* **Material for the task**:

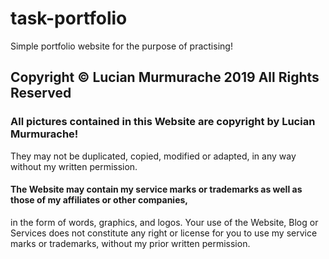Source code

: # task-portfolio
Simple portfolio website for the purpose of practising!

## Copyright © Lucian Murmurache 2019 All Rights Reserved

### All pictures contained in this Website are copyright by Lucian Murmurache!
They may not be duplicated, copied, modified or adapted, in any way without my written permission.

#### The Website may contain my service marks or trademarks as well as those of my affiliates or other companies,
in the form of words, graphics, and logos. Your use of the Website, Blog or Services does not constitute any right or
license for you to use my service marks or trademarks, without my prior written permission.
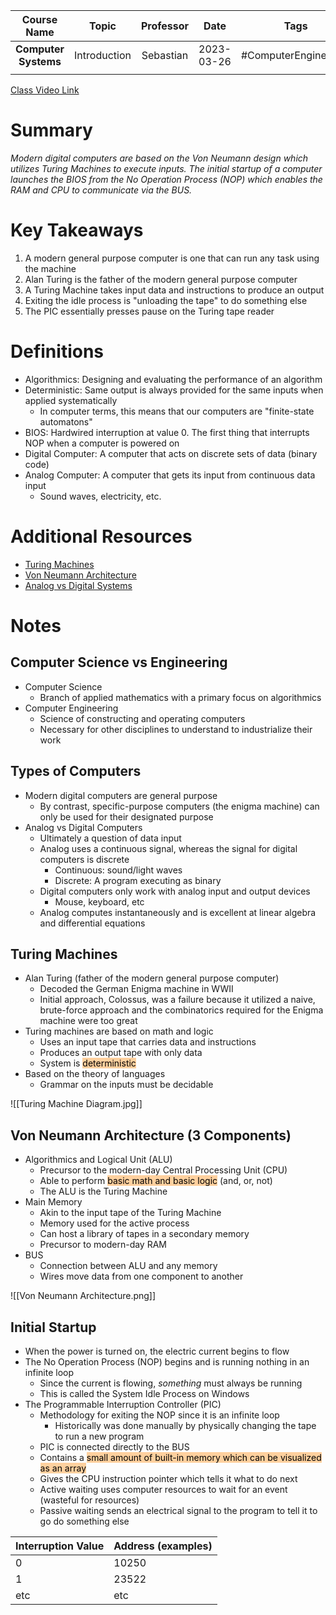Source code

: |     Course Name      |    Topic     | Professor |    Date    |         Tags         |
| :------------------: | :----------: | :-------: | :--------: | :------------------: |
| **Computer Systems** | Introduction | Sebastian | 2023-03-26 | #ComputerEngineering |
|                      |              |           |            |                      |


[Class Video Link](https://learn.dsti.institute/mod/url/view.php?id=12623)

# Summary
*Modern digital computers are based on the Von Neumann design which utilizes Turing Machines to execute inputs. The initial startup of a computer launches the BIOS from the No Operation Process (NOP) which enables the RAM and CPU to communicate via the BUS.*

# Key Takeaways
1. A modern general purpose computer is one that can run any task using the machine
2. Alan Turing is the father of the modern general purpose computer
3. A Turing Machine takes input data and instructions to produce an output
4. Exiting the idle process is "unloading the tape" to do something else
5. The PIC essentially presses pause on the Turing tape reader

# Definitions
- Algorithmics: Designing and evaluating the performance of an algorithm
- Deterministic: Same output is always provided for the same inputs when applied systematically
	- In computer terms, this means that our computers are "finite-state automatons"
- BIOS: Hardwired interruption at value 0. The first thing that interrupts NOP when a computer is powered on
- Digital Computer: A computer that acts on discrete sets of data (binary code)
- Analog Computer: A computer that gets its input from continuous data input
	- Sound waves, electricity, etc.

# Additional Resources
- [Turing Machines](https://www.youtube.com/watch?v=dNRDvLACg5Q&t=7s&ab_channel=Computerphile)
- [Von Neumann Architecture](https://www.geeksforgeeks.org/computer-organization-von-neumann-architecture/)
- [Analog vs Digital Systems](https://www.geeksforgeeks.org/difference-between-digital-and-analog-system/)

# Notes
## Computer Science vs Engineering
- Computer Science
	- Branch of applied mathematics with a primary focus on algorithmics
- Computer Engineering
	- Science of constructing and operating computers
	- Necessary for other disciplines to understand to industrialize their work

## Types of Computers
- Modern digital computers are general purpose
	- By contrast, specific-purpose computers (the enigma machine) can only be used for their designated purpose
- Analog vs Digital Computers
	- Ultimately a question of data input
	- Analog uses a continuous signal, whereas the signal for digital computers is discrete
		- Continuous: sound/light waves
		- Discrete: A program executing as binary
	- Digital computers only work with analog input and output devices
		- Mouse, keyboard, etc
	- Analog computes instantaneously and is excellent at linear algebra and differential equations

## Turing Machines
- Alan Turing (father of the modern general purpose computer)
	- Decoded the German Enigma machine in WWII
	- Initial approach, Colossus, was a failure because it utilized a naive, brute-force approach and the combinatorics required for the Enigma machine were too great
- Turing machines are based on math and logic
	- Uses an input tape that carries data and instructions
	- Produces an output tape with only data
	- System is <mark style="background: #FFB86CA6;">deterministic</mark>
- Based on the theory of languages
	- Grammar on the inputs must be decidable

![[Turing Machine Diagram.jpg]]

## Von Neumann Architecture (3 Components)
- Algorithmics and Logical Unit (ALU)
	- Precursor to the modern-day Central Processing Unit (CPU)
	- Able to perform <mark style="background: #FFB86CA6;">basic math and basic logic</mark> (and, or, not)
	- The ALU is the Turing Machine
- Main Memory
	- Akin to the input tape of the Turing Machine
	- Memory used for the active process
	- Can host a library of tapes in a secondary memory
	- Precursor to modern-day RAM
- BUS
	- Connection between ALU and any memory
	- Wires move data from one component to another

![[Von Neumann Architecture.png]]

## Initial Startup
- When the power is turned on, the electric current begins to flow
- The No Operation Process (NOP) begins and is running nothing in an infinite loop
	- Since the current is flowing, *something* must always be running
	- This is called the System Idle Process on Windows
- The Programmable Interruption Controller (PIC)
	- Methodology for exiting the NOP since it is an infinite loop
		- Historically was done manually by physically changing the tape to run a new program
	- PIC is connected directly to the BUS
	- Contains a <mark style="background: #FFB86CA6;">small amount of built-in memory which can be visualized as an array</mark>
	- Gives the CPU instruction pointer which tells it what to do next
	- Active waiting uses computer resources to wait for an event (wasteful for resources)
	- Passive waiting sends an electrical signal to the program to tell it to go do something else

| Interruption Value | Address (examples) |
| ------------------ | ------------------ |
| 0                  | 10250              |
| 1                  | 23522              |
| etc                | etc                |
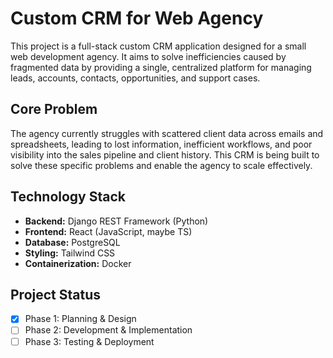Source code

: # Custom CRM for Web Agency

This project is a full-stack custom CRM application designed for a small web development agency. It aims to solve inefficiencies caused by fragmented data by providing a single, centralized platform for managing leads, accounts, contacts, opportunities, and support cases.

## Core Problem
The agency currently struggles with scattered client data across emails and spreadsheets, leading to lost information, inefficient workflows, and poor visibility into the sales pipeline and client history. This CRM is being built to solve these specific problems and enable the agency to scale effectively.

## Technology Stack
*   **Backend:** Django REST Framework (Python)
*   **Frontend:** React (JavaScript, maybe TS)
*   **Database:** PostgreSQL
*   **Styling:** Tailwind CSS
*   **Containerization:** Docker

## Project Status
*   [x] Phase 1: Planning & Design
*   [ ] Phase 2: Development & Implementation
*   [ ] Phase 3: Testing & Deployment
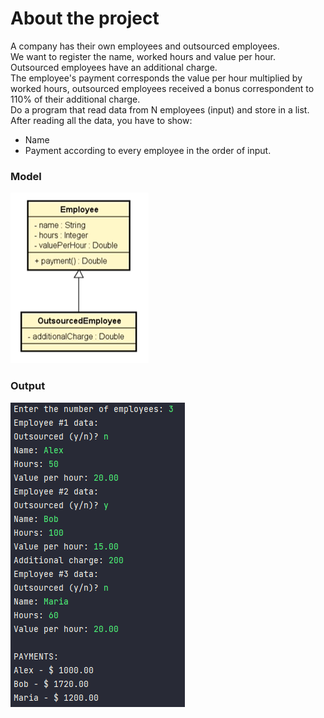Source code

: # About the project
A company has their own employees and outsourced employees.
<br>
We want to register the name, worked hours and value per
hour.
<br>
Outsourced employees have an additional charge.
<br>
The employee's payment corresponds the value per hour 
multiplied by worked hours, outsourced employees received 
a bonus correspondent to 110% of their additional charge.
<br>
Do a program that read data from N employees (input)
and store in a list.
After reading all the data, you have to show: <br>
- Name
- Payment according to every employee in the order of
input.

### Model
![model.png](assets/model.png) 

### Output
![output.png](assets/output.png)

* **What the task requires**: Word for word, set down each record shown above, omitting the pictures.

* **Completed task**:
Source code

: # task-portfolio
Simple portfolio website for the purpose of practising!

## Copyright © Lucian Murmurache 2019 All Rights Reserved

### All pictures contained in this Website are copyright by Lucian Murmurache!
They may not be duplicated, copied, modified or adapted, in any way without my written permission.

#### The Website may contain my service marks or trademarks as well as those of my affiliates or other companies,
in the form of words, graphics, and logos. Your use of the Website, Blog or Services does not constitute any right or
license for you to use my service marks or trademarks, without my prior written permission.
Source code

: |     Course Name      |    Topic     | Professor |    Date    |         Tags         |
| :------------------: | :----------: | :-------: | :--------: | :------------------: |
| **Computer Systems** | Introduction | Sebastian | 2023-03-26 | #ComputerEngineering |
|                      |              |           |            |                      |


[Class Video Link](https://learn.dsti.institute/mod/url/view.php?id=12623)

# Summary
*Modern digital computers are based on the Von Neumann design which utilizes Turing Machines to execute inputs. The initial startup of a computer launches the BIOS from the No Operation Process (NOP) which enables the RAM and CPU to communicate via the BUS.*

# Key Takeaways
1. A modern general purpose computer is one that can run any task using the machine
2. Alan Turing is the father of the modern general purpose computer
3. A Turing Machine takes input data and instructions to produce an output
4. Exiting the idle process is "unloading the tape" to do something else
5. The PIC essentially presses pause on the Turing tape reader

# Definitions
- Algorithmics: Designing and evaluating the performance of an algorithm
- Deterministic: Same output is always provided for the same inputs when applied systematically
	- In computer terms, this means that our computers are "finite-state automatons"
- BIOS: Hardwired interruption at value 0. The first thing that interrupts NOP when a computer is powered on
- Digital Computer: A computer that acts on discrete sets of data (binary code)
- Analog Computer: A computer that gets its input from continuous data input
	- Sound waves, electricity, etc.

# Additional Resources
- [Turing Machines](https://www.youtube.com/watch?v=dNRDvLACg5Q&t=7s&ab_channel=Computerphile)
- [Von Neumann Architecture](https://www.geeksforgeeks.org/computer-organization-von-neumann-architecture/)
- [Analog vs Digital Systems](https://www.geeksforgeeks.org/difference-between-digital-and-analog-system/)

# Notes
## Computer Science vs Engineering
- Computer Science
	- Branch of applied mathematics with a primary focus on algorithmics
- Computer Engineering
	- Science of constructing and operating computers
	- Necessary for other disciplines to understand to industrialize their work

## Types of Computers
- Modern digital computers are general purpose
	- By contrast, specific-purpose computers (the enigma machine) can only be used for their designated purpose
- Analog vs Digital Computers
	- Ultimately a question of data input
	- Analog uses a continuous signal, whereas the signal for digital computers is discrete
		- Continuous: sound/light waves
		- Discrete: A program executing as binary
	- Digital computers only work with analog input and output devices
		- Mouse, keyboard, etc
	- Analog computes instantaneously and is excellent at linear algebra and differential equations

## Turing Machines
- Alan Turing (father of the modern general purpose computer)
	- Decoded the German Enigma machine in WWII
	- Initial approach, Colossus, was a failure because it utilized a naive, brute-force approach and the combinatorics required for the Enigma machine were too great
- Turing machines are based on math and logic
	- Uses an input tape that carries data and instructions
	- Produces an output tape with only data
	- System is <mark style="background: #FFB86CA6;">deterministic</mark>
- Based on the theory of languages
	- Grammar on the inputs must be decidable

![[Turing Machine Diagram.jpg]]

## Von Neumann Architecture (3 Components)
- Algorithmics and Logical Unit (ALU)
	- Precursor to the modern-day Central Processing Unit (CPU)
	- Able to perform <mark style="background: #FFB86CA6;">basic math and basic logic</mark> (and, or, not)
	- The ALU is the Turing Machine
- Main Memory
	- Akin to the input tape of the Turing Machine
	- Memory used for the active process
	- Can host a library of tapes in a secondary memory
	- Precursor to modern-day RAM
- BUS
	- Connection between ALU and any memory
	- Wires move data from one component to another

![[Von Neumann Architecture.png]]

## Initial Startup
- When the power is turned on, the electric current begins to flow
- The No Operation Process (NOP) begins and is running nothing in an infinite loop
	- Since the current is flowing, *something* must always be running
	- This is called the System Idle Process on Windows
- The Programmable Interruption Controller (PIC)
	- Methodology for exiting the NOP since it is an infinite loop
		- Historically was done manually by physically changing the tape to run a new program
	- PIC is connected directly to the BUS
	- Contains a <mark style="background: #FFB86CA6;">small amount of built-in memory which can be visualized as an array</mark>
	- Gives the CPU instruction pointer which tells it what to do next
	- Active waiting uses computer resources to wait for an event (wasteful for resources)
	- Passive waiting sends an electrical signal to the program to tell it to go do something else

| Interruption Value | Address (examples) |
| ------------------ | ------------------ |
| 0                  | 10250              |
| 1                  | 23522              |
| etc                | etc                |
Source code

: # Custom CRM for Web Agency

This project is a full-stack custom CRM application designed for a small web development agency. It aims to solve inefficiencies caused by fragmented data by providing a single, centralized platform for managing leads, accounts, contacts, opportunities, and support cases.

## Core Problem
The agency currently struggles with scattered client data across emails and spreadsheets, leading to lost information, inefficient workflows, and poor visibility into the sales pipeline and client history. This CRM is being built to solve these specific problems and enable the agency to scale effectively.

## Technology Stack
*   **Backend:** Django REST Framework (Python)
*   **Frontend:** React (JavaScript, maybe TS)
*   **Database:** PostgreSQL
*   **Styling:** Tailwind CSS
*   **Containerization:** Docker

## Project Status
*   [x] Phase 1: Planning & Design
*   [ ] Phase 2: Development & Implementation
*   [ ] Phase 3: Testing & Deployment
Source code

: # About the project
A company has their own employees and outsourced employees.
<br>
We want to register the name, worked hours and value per
hour.
<br>
Outsourced employees have an additional charge.
<br>
The employee's payment corresponds the value per hour 
multiplied by worked hours, outsourced employees received 
a bonus correspondent to 110% of their additional charge.
<br>
Do a program that read data from N employees (input)
and store in a list.
After reading all the data, you have to show: <br>
- Name
- Payment according to every employee in the order of
input.

### Model
![model.png](assets/model.png) 

### Output
![output.png](assets/output.png)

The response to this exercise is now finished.